Aim of the task »
In the records below, find the line that contains "- Fixed position" and the line that contains "E-commerce Flutter App", then retype exactly those two lines and every line between them.
[Material provided Boundary: Start]
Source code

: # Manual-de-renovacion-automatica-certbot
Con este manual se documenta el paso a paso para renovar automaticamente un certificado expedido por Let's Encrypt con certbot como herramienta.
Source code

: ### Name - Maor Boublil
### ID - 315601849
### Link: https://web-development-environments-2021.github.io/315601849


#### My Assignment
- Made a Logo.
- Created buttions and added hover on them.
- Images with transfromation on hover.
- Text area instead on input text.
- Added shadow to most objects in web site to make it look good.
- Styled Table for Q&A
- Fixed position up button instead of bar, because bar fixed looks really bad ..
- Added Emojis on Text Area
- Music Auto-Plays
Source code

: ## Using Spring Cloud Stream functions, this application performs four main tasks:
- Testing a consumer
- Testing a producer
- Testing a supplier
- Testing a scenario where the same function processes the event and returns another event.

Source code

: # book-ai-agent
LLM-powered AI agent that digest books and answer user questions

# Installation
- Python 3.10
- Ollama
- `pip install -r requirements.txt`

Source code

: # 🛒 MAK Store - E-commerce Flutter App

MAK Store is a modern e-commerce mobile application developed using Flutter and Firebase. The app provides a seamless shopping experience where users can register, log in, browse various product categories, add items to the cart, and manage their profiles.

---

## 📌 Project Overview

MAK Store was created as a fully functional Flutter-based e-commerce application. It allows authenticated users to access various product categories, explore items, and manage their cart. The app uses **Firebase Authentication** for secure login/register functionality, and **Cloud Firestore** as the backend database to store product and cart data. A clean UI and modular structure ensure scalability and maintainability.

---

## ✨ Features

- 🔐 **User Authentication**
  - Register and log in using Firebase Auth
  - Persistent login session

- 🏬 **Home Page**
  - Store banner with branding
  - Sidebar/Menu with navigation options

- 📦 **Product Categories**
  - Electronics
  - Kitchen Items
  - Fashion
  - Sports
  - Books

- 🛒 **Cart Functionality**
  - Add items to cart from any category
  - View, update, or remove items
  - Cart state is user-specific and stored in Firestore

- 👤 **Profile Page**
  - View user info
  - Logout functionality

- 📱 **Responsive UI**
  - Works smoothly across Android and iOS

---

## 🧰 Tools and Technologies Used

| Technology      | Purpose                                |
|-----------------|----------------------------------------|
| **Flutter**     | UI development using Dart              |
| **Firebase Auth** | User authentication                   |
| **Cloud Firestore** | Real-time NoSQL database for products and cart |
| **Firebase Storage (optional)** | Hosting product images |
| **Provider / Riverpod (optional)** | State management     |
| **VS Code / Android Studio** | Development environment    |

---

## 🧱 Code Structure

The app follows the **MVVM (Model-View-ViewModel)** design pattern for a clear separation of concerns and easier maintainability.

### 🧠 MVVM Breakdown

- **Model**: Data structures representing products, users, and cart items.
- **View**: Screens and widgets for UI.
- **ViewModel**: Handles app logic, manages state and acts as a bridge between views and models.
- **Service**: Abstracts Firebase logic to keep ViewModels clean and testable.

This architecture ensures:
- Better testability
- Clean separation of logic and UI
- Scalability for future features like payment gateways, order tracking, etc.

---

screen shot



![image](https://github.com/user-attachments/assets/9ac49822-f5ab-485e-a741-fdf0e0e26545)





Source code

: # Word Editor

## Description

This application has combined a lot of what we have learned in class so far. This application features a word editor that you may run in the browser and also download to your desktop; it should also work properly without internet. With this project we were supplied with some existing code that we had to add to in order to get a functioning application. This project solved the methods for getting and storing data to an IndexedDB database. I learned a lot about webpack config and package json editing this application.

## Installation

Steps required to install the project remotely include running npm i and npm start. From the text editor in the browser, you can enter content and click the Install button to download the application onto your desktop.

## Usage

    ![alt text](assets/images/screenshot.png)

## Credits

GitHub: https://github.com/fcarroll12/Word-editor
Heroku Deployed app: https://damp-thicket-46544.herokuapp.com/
[Material provided Boundary: End]
Response below »
- Fixed position up button instead of bar, because bar fixed looks really bad ..
- Added Emojis on Text Area
- Music Auto-Plays
Source code

: ## Using Spring Cloud Stream functions, this application performs four main tasks:
- Testing a consumer
- Testing a producer
- Testing a supplier
- Testing a scenario where the same function processes the event and returns another event.

Source code

: # book-ai-agent
LLM-powered AI agent that digest books and answer user questions

# Installation
- Python 3.10
- Ollama
- `pip install -r requirements.txt`

Source code

: # 🛒 MAK Store - E-commerce Flutter App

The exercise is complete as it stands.